# Know any Older / Mature Students?



## sharifl (Oct 7, 2009)

Does anyone currently studying at a Pakistani med college know or know of 
older students - say in their 30's or 40's? I'd like to hear from them on how
they are accomodated in the system since 2007 when the upper age limit
for entry into MBBS was dropped in comparison to Western universities that 
have special programs encouraging mature entrants into their institutions?#happy


----------



## UToronto (Jun 16, 2008)

I doubt Pakistan's ready for that.
I'm 21, am finishing my undergrad at UfT and my parents are adamant I apply to Pakistan for med instead of in North America because of the low tuition, and heck I think I'd be such a misfit "mature" student.

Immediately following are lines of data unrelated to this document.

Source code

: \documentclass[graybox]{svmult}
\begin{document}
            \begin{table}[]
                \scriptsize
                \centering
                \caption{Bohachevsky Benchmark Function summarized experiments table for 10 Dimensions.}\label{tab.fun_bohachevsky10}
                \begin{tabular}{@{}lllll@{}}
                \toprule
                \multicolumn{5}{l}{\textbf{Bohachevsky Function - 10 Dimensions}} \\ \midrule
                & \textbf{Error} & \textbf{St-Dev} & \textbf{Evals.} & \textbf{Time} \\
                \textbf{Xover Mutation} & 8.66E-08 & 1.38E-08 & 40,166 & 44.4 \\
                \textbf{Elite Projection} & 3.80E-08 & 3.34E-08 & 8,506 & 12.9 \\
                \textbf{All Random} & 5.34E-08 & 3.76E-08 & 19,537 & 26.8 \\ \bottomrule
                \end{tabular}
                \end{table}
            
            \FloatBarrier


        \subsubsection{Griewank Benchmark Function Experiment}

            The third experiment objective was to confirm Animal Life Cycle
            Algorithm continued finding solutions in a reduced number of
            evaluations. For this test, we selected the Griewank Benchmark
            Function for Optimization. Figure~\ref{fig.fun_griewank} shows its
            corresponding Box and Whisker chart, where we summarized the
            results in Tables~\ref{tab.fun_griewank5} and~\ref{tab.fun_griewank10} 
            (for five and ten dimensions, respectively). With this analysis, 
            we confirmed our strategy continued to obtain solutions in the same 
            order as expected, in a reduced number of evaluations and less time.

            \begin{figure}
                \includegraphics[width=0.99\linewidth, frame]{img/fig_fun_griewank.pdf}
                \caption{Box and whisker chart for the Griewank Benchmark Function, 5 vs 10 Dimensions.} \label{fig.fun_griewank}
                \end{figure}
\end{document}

By the time the term starts I'd be 22, and have a former degree, where as the average freshman would be 19. Can't imagine how horrible things would be like being an MBBS student at 30ish +, in a place like Pakistan where everything ends up being such a gossip.


----------



## twinklystar (Jan 3, 2011)

@UToronto: hey; i'm from UofT too, just graduated with BSc, and have applied to AKU; i applied mostly though cuz of aku's well renowned name all over, and as i feel it'd be fun to study again in my home culture, rather than caribbean; however, i'm also kinda in a dilemma abt the fact u just mentioned, that majority of students around me may be fresh out of high schooll, thus it may be very well that i may be a misfit .. :S but i dunno AKU is one of the best uni's of pak, and i realised my dream of becoming a doc bit late...so wasn't able to prep up such a strong app for cdn schools..so i dunno if the age diff much matters to me right now, since all i want is just to get in a good med school and be a doc...and wht i feel is, even though everything is a gossip in pak, but every1 in med school wud be going so crazy over studying that one'd hardly care abt who's a couple of years younger or older... i hope that is the case atleast...*-)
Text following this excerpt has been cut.